A Bill Snyder-coached Kansas State football team posted its 21st shutout Saturday night at Bill Snyder Family Stadium with a 37-0 skunking of Kent State.
It was K-State’s first shutout of an opponent in 61 games dating back to a 45-zip win over Florida Atlantic in 2006, which left the Wildcat defenders all in smiles.
“That was great. We haven’t had one for a long time,” said linebacker Tre Walker. “I thought we played great, but we always have more work to do.”
The first of many plays-of-the-game came from defensive back David Garrett, who intercepted a pass and returned it 45 yards down the sidelines for the first score of the game just 2:19 into the contest.
Of the pick-for-score, Garrett said of his first career TD return, “I don’t know what happened. It happened so fast … I was just playing football.”
While Garrett supplied the early-game high, it was the team defense that starred late in the game.
Kent State threatened to score midway through the fourth quarter moving the ball to the KSU-1, but a variety of penalties ended the drive back at the 9-yard-line. Kent State had run 17 plays in a 70-yard drive, which included an amazing 14snaps inside the Wildcat 20-yard line, but didn’t score.
Walker called the stop, “Awesome.”
“That was a great feeling,” said Garrett. “I don’t care about what level you’re playing, it’s always hard to get a shutout.”

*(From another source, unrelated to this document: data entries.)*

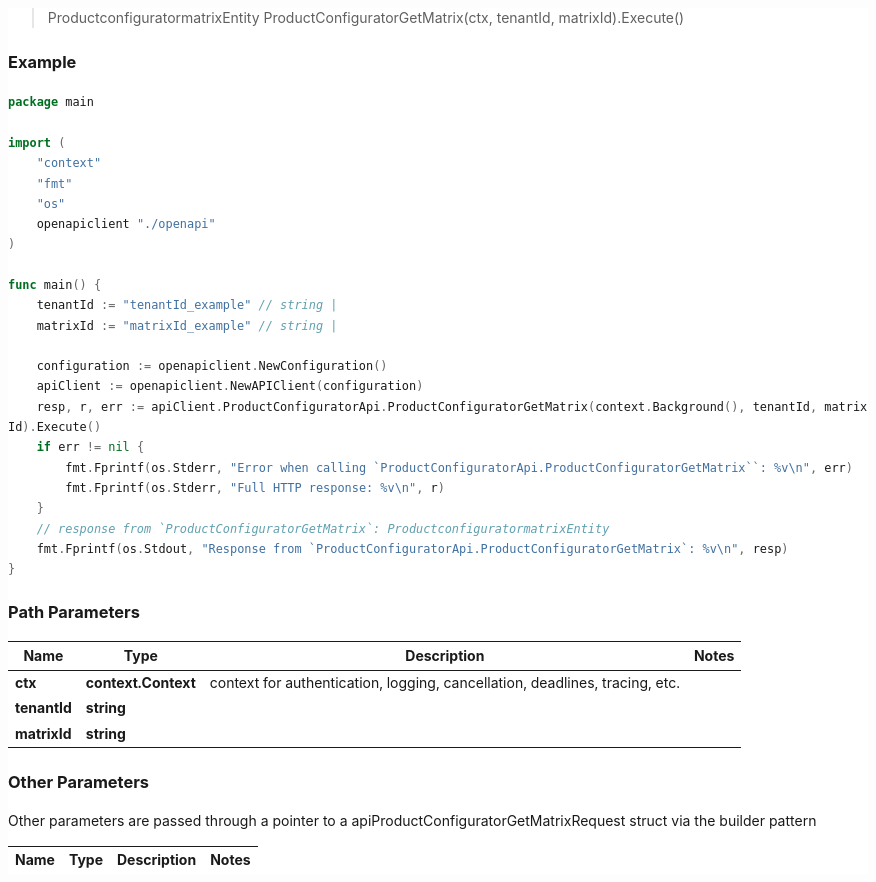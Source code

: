 > ProductconfiguratormatrixEntity ProductConfiguratorGetMatrix(ctx, tenantId, matrixId).Execute()



### Example

```go
package main

import (
    "context"
    "fmt"
    "os"
    openapiclient "./openapi"
)

func main() {
    tenantId := "tenantId_example" // string | 
    matrixId := "matrixId_example" // string | 

    configuration := openapiclient.NewConfiguration()
    apiClient := openapiclient.NewAPIClient(configuration)
    resp, r, err := apiClient.ProductConfiguratorApi.ProductConfiguratorGetMatrix(context.Background(), tenantId, matrixId).Execute()
    if err != nil {
        fmt.Fprintf(os.Stderr, "Error when calling `ProductConfiguratorApi.ProductConfiguratorGetMatrix``: %v\n", err)
        fmt.Fprintf(os.Stderr, "Full HTTP response: %v\n", r)
    }
    // response from `ProductConfiguratorGetMatrix`: ProductconfiguratormatrixEntity
    fmt.Fprintf(os.Stdout, "Response from `ProductConfiguratorApi.ProductConfiguratorGetMatrix`: %v\n", resp)
}
```

### Path Parameters


Name | Type | Description  | Notes
------------- | ------------- | ------------- | -------------
**ctx** | **context.Context** | context for authentication, logging, cancellation, deadlines, tracing, etc.
**tenantId** | **string** |  | 
**matrixId** | **string** |  | 

### Other Parameters

Other parameters are passed through a pointer to a apiProductConfiguratorGetMatrixRequest struct via the builder pattern


Name | Type | Description  | Notes
------------- | ------------- | ------------- | -------------

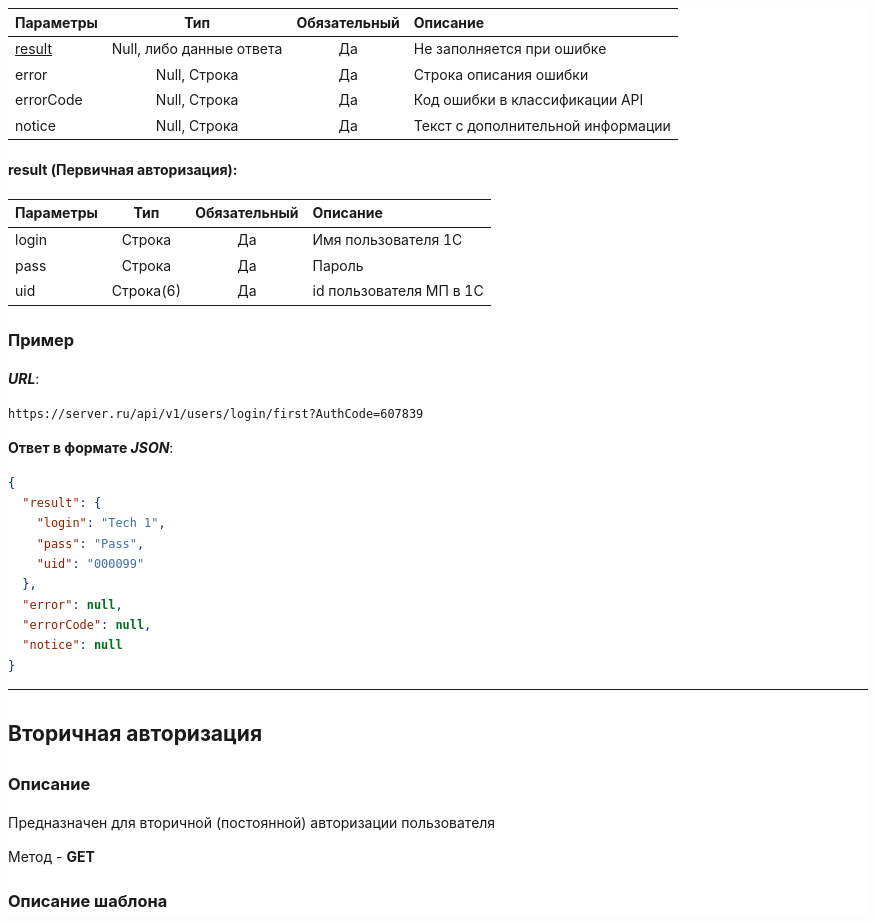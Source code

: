 | Параметры                               |           Тип            | Обязательный | Описание                          |
| --------------------------------------- | :----------------------: | :----------: | :-------------------------------- |
| [result](#result-первичная-авторизация) | Null, либо данные ответа |      Да      | Не заполняется при ошибке         |
| error                                   |       Null, Строка       |      Да      | Строка описания ошибки            |
| errorCode                               |       Null, Строка       |      Да      | Код ошибки в классификации API    |
| notice                                  |       Null, Строка       |      Да      | Текст с дополнительной информации |

#### **result (Первичная авторизация):**

| Параметры |    Тип    | Обязательный | Описание                |
| --------- | :-------: | :----------: | :---------------------- |
| login     |  Строка   |      Да      | Имя пользователя 1С     |
| pass      |  Строка   |      Да      | Пароль                  |
| uid       | Строка(6) |      Да      | id пользователя МП в 1С |

### Пример

**_URL_**:

```html
https://server.ru/api/v1/users/login/first?AuthCode=607839
```

**Ответ в формате _JSON_**:

```json
{
  "result": {
    "login": "Tech 1",
    "pass": "Pass",
    "uid": "000099"
  },
  "error": null,
  "errorCode": null,
  "notice": null
}
```

---

## Вторичная авторизация

### Описание

Предназначен для вторичной (постоянной) авторизации пользователя

Метод - **GET**

### Описание шаблона
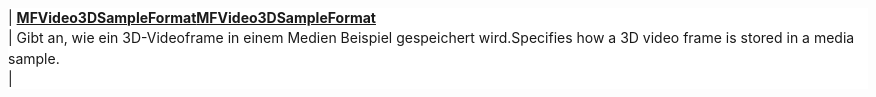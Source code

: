 | [<span data-ttu-id="ece78-398">**MFVideo3DSampleFormat**</span><span class="sxs-lookup"><span data-stu-id="ece78-398">**MFVideo3DSampleFormat**</span></span>](/windows/desktop/api/mfapi/ne-mfapi-mfvideo3dsampleformat)<br/>                                         | <span data-ttu-id="ece78-399">Gibt an, wie ein 3D-Videoframe in einem Medien Beispiel gespeichert wird.</span><span class="sxs-lookup"><span data-stu-id="ece78-399">Specifies how a 3D video frame is stored in a media sample.</span></span><br/>                                                                                                                                                      |
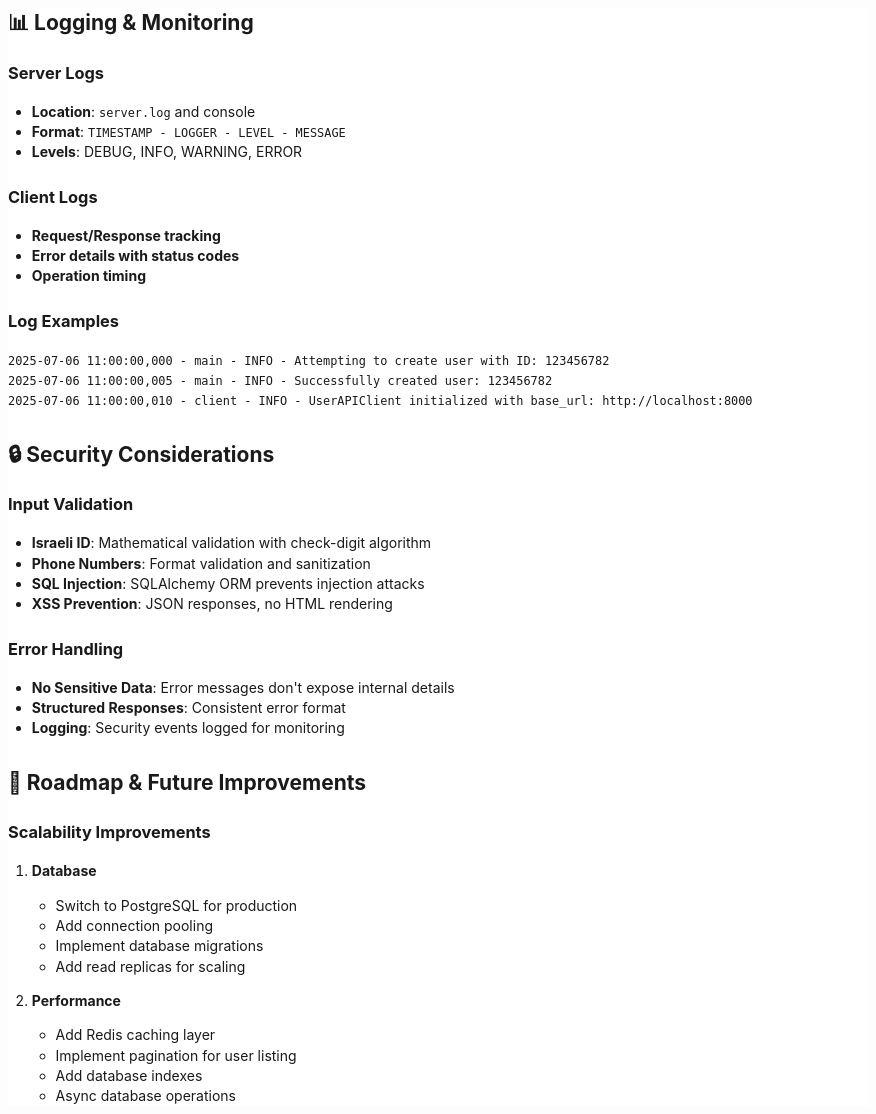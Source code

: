 ## 📊 Logging & Monitoring

### Server Logs
- **Location**: `server.log` and console
- **Format**: `TIMESTAMP - LOGGER - LEVEL - MESSAGE`
- **Levels**: DEBUG, INFO, WARNING, ERROR

### Client Logs
- **Request/Response tracking**
- **Error details with status codes**
- **Operation timing**

### Log Examples
```
2025-07-06 11:00:00,000 - main - INFO - Attempting to create user with ID: 123456782
2025-07-06 11:00:00,005 - main - INFO - Successfully created user: 123456782
2025-07-06 11:00:00,010 - client - INFO - UserAPIClient initialized with base_url: http://localhost:8000
```

## 🔒 Security Considerations

### Input Validation
- **Israeli ID**: Mathematical validation with check-digit algorithm
- **Phone Numbers**: Format validation and sanitization
- **SQL Injection**: SQLAlchemy ORM prevents injection attacks
- **XSS Prevention**: JSON responses, no HTML rendering

### Error Handling
- **No Sensitive Data**: Error messages don't expose internal details
- **Structured Responses**: Consistent error format
- **Logging**: Security events logged for monitoring

## 🚀 Roadmap & Future Improvements

### Scalability Improvements
1. **Database**
   - Switch to PostgreSQL for production
   - Add connection pooling
   - Implement database migrations
   - Add read replicas for scaling

2. **Performance**
   - Add Redis caching layer
   - Implement pagination for user listing
   - Add database indexes
   - Async database operations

Snyder added, “I was pleased that after we put ourselves in a precarious position backed up against the goal line, and still came back and held them. I was proud of that because it was a mixture of ones, twos and threes.
“I told our defense that I was proud of them. It has been a number of years since we had one (shutout),” said Snyder. “They’re not as easy to come by today as it used to be.”
Though the first eight quarters of football have been against Eastern Kentucky and Kent State, the fact is K-State has basically played shutout football.
Basically? Well, last week the Wildcats did give up a score, but it came on a 1-yard drive after an interception return to the KSU-1.
Saturday, Kent State tried to move the ball 11 times, but netted just 199 yards. Of those 11 possessions, only one totaled more than six plays, and only two netted more than 28 yards.
Overall, Snyder said, “I thought we played reasonably well defensively.” And he later added, “We gave up some extra yardage that we shouldn’t have, but I’m not complaining. They did a pretty good job.”
Linebacker Arthur Brown led K-State with 12 tackles, which included two for negative yardage, but Snyder said of his play “… not as well as he can. It’s not about his numbers. It’s about being where he’s supposed to be and probably playing more aggressively. It’s not that he played poorly, but it’s just you expect so much out of him.”
For the brief two-game season, K-State has given up a total of 128 rushing yards for a 2.0 per carry average, and allowed passes to be completed at a 20-of-49 rate for a modest two-game total of 200 yards.
The seven total points allowed in the first two games are the fewest since 2002 when K-State opened the season with a 48-3 win over Western Kentucky and a 68-0 blistering of Louisiana-Monroe..
LACK OF RUNNING BACKS:
K-State’s true running backs carried the ball just 19 times for 74 yards – John Hubert 9 for 29, Robert Rose 5 for 29 and Angelo Pease 4 for 16.
Snyder said it wasn’t by design: “So much of it depends on how it plays out in the ballgame. We don’t put a pencil to it that you’re going to carry it eight times, and you’re going to carry it eight times. It’s not feasible to do it that way.”
Bryce Brown did not play due to a minor injury, but Snyder said, “He could have played.”
K-State enters an all new world of competition on Saturday when it travels to Miami for a 2:30 p.m. (central time) kickoff against the Hurricanes in a game that will be televised by ESPNU.
Miami defeated Ohio State on Saturday, 24-6, limiting the Buckeyes to just 201 yards of offense.